Марининого ангела нигде не было видно — по крайней мере, на переднем плане, у самого начала левого конвейера, где мы со Стасом застали его в прошлый раз. У меня сердце в пятки ушло — неужели его все-таки уволили за нарушение порядка обработки заявок? И где мне теперь его искать? Эти энергетики вообще какие-то неразговорчивые (берегут, небось, того ворчливого, как зеницу ока, чтобы отмалчиваться за его спиной, пока он от возмущения булькает), а сейчас, наверно, и вовсе оставят мои вопросы без внимания…
Я привстал на цыпочки, всматриваясь в передвигающихся — каждый по своей линии — ангелов в глубине комнаты. Они подхватывали то ли с конвейера, то ли с полочки над ним бланки заявок, бросали на них мимолетный взгляд, всовывали их молниеносным движением в ящичек в картотечном шкафчике на стене, тут же открывали там другой, на котором мигала лампочка (свободная рука при этом словно сама собой опускалась к конвейеру, перекладывая с него очередной подплывающий бланк на полочку), выдергивали из него подписанную заявку, бросались к другому конвейеру, клали ее туда, не глядя, и тут же возвращались назад.
Каждый из них двигался в своем ритме, и уже через пару минут у меня в глазах зарябило.
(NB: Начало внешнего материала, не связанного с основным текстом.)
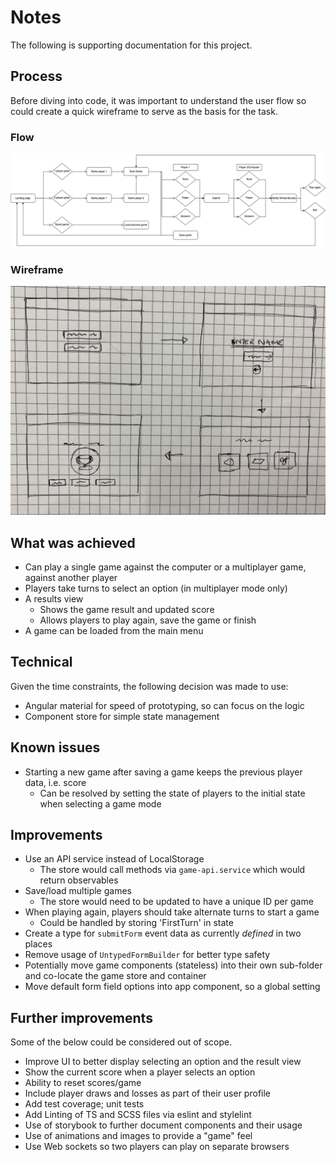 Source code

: # Notes

The following is supporting documentation for this project.

## Process

Before diving into code, it was important to understand the user flow so could create a quick wireframe to serve as the basis for the task.

### Flow

![flow chart](/flow-chart.png)

### Wireframe

![wireframe](/wireframe.png)

## What was achieved

- Can play a single game against the computer or a multiplayer game, against another player
- Players take turns to select an option (in multiplayer mode only)
- A results view
  - Shows the game result and updated score
  - Allows players to play again, save the game or finish
- A game can be loaded from the main menu

## Technical

Given the time constraints, the following decision was made to use:

- Angular material for speed of prototyping, so can focus on the logic
- Component store for simple state management

## Known issues

- Starting a new game after saving a game keeps the previous player data, i.e. score
  - Can be resolved by setting the state of players to the initial state when selecting a game mode

## Improvements

- Use an API service instead of LocalStorage
  - The store would call methods via `game-api.service` which would return observables
- Save/load multiple games
  - The store would need to be updated to have a unique ID per game
- When playing again, players should take alternate turns to start a game
  - Could be handled by storing 'FirstTurn' in state
- Create a type for `submitForm` event data as currently _defined_ in two places
- Remove usage of `UntypedFormBuilder` for better type safety
- Potentially move game components (stateless) into their own sub-folder and co-locate the game store and container
- Move default form field options into app component, so a global setting

## Further improvements

Some of the below could be considered out of scope.

- Improve UI to better display selecting an option and the result view
- Show the current score when a player selects an option
- Ability to reset scores/game
- Include player draws and losses as part of their user profile
- Add test coverage; unit tests
- Add Linting of TS and SCSS files via eslint and stylelint
- Use of storybook to further document components and their usage
- Use of animations and images to provide a "game" feel
- Use Web sockets so two players can play on separate browsers
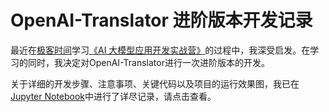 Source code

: # OpenAI-Translator 进阶版本开发记录

最近在[极客时间](https://time.geekbang.org/)学习[《AI 大模型应用开发实战营》](https://link_to_the_course)的过程中，我深受启发。在学习的同时，我决定对OpenAI-Translator进行一次进阶版本的开发。

关于详细的开发步骤、注意事项、关键代码以及项目的运行效果图，我已在[Jupyter Notebook](链接_to_your_notebook)中进行了详尽记录，请点击查看。
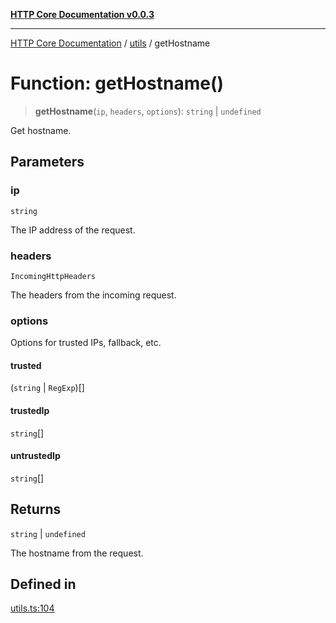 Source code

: [**HTTP Core Documentation v0.0.3**](../../README.md)

***

[HTTP Core Documentation](../../modules.md) / [utils](../README.md) / getHostname

# Function: getHostname()

> **getHostname**(`ip`, `headers`, `options`): `string` \| `undefined`

Get hostname.

## Parameters

### ip

`string`

The IP address of the request.

### headers

`IncomingHttpHeaders`

The headers from the incoming request.

### options

Options for trusted IPs, fallback, etc.

#### trusted

(`string` \| `RegExp`)[]

#### trustedIp

`string`[]

#### untrustedIp

`string`[]

## Returns

`string` \| `undefined`

The hostname from the request.

## Defined in

[utils.ts:104](https://github.com/stonemjs/http-core/blob/33a82b77e98ade423889148c13f25ccd40b75c8a/src/utils.ts#L104)
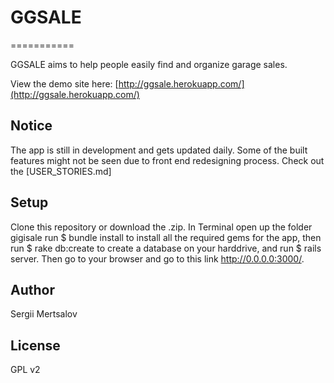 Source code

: # GGSALE
===========

GGSALE aims to help people easily find and organize garage sales.

View the demo site here:
[http://ggsale.herokuapp.com/](http://ggsale.herokuapp.com/)

## Notice
The app is still in development and gets updated daily. Some of the built features might not be seen due to front end redesigning process. Check out the [USER_STORIES.md]

## Setup
Clone this repository or download the .zip. In Terminal open up the folder gigisale run $ bundle install to install all the required gems for the app, then run $ rake db:create to create a database on your harddrive, and run $ rails server. Then go to your browser and go to this link http://0.0.0.0:3000/.

## Author
Sergii Mertsalov

## License
GPL v2
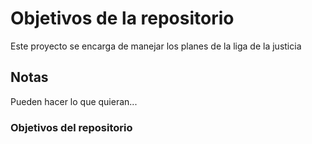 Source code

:# Objetivos de la repositorio

Este proyecto se encarga de manejar los planes de la liga de la justicia


## Notas
Pueden hacer lo que quieran...

### Objetivos del repositorio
Если бы не его рост, я бы и не обратил внимания на то, что один из них движется более равномерно, без лихорадочных рывков, словно хорошо отлаженная машина. Приглядевшись, я заметил согнутые плечи и чуть втянутую в них голову… Точно, он!
Путь к нему напомнил мне полосу препятствий, на которой будущие ангелы-хранители доказывают свою физическую пригодность к выбранной профессии. Прямо родным чем-то повеяло, пока я пригибался, уклонялся и под руки подныривал. Справиться я, конечно, справился (смешно даже думать, что меня какие-то снабжатели с ног собьют!), но, добравшись до цели, слегка запыхался. И тут же дал себе слово, как только вернусь на землю… Нет, от машины я, конечно, не откажусь, но каждый вечер — на пробежку! Вот усажу Татьяну где-нибудь на скамейку, и сотню кругов вокруг. И отжиманий пару-тройку десятков. И чтобы деревья поблизости к крепкими ветвями стояли…
— Привет, — выдохнул я, отдуваясь. — Дело есть.
— Что — опять? — резко вскинув голову, отшатнулся он от меня.
— Да нет, — успокоил я его, — теперь другое. Ты мне на земле на полчасика нужен — помочь Марине мозги вправить.
— Это, что, шутка? — произнес он почти шепотом, замерев в нелепой позе: правая рука вскинута к ящичку, левая нога в сторону отставлена, чтобы шаг в другому конвейеру сделать, и обе согнуты. Ну, прямо не ангел, а циркуль какой-то!
— Да какая шутка! — рявкнул я в сердцах — и этому все разжевывай! — Ей срочно нужно показать — доходчиво, аргументировано — к чему приводит замкнутость и зацикленность на своей драгоценной персоне. А то у нее к прошлому букету еще и агрессивная уверенность в своей непогрешимости прибавилась.
Вокруг нас послышался глухой ропот недовольства.
— Я больше не имею права влиять на нее, — уже отойдя, видимо, от шока, сделал он шаг по своей обычной траектории.
— Да кто тебя просит? — удивился я. — Влиять на нее я буду, твое дело — подкрепить примерами. Очевидными, из ее собственной прошлой жизни. А кто лучше тебя ее знает?
Глухой ропот недовольства вокруг нас усилился.
— Боюсь, мои примеры не вызовут у нее доверия, — изогнул он уголки губ в кривой усмешке — даже они у него словно на шарнирах двигались.
— А ты не бойся, — похлопал я его по плечу. — Я не помню, говорил тебе или нет, но она уже всю ту жизнь вспомнила — ей нужно только высветить определенные моменты, и под определенным углом. А выводы сама сделает — или я ей помогу.
В далеко уже не глухом ропоте недовольства послышались отдельные возмущенные возгласы.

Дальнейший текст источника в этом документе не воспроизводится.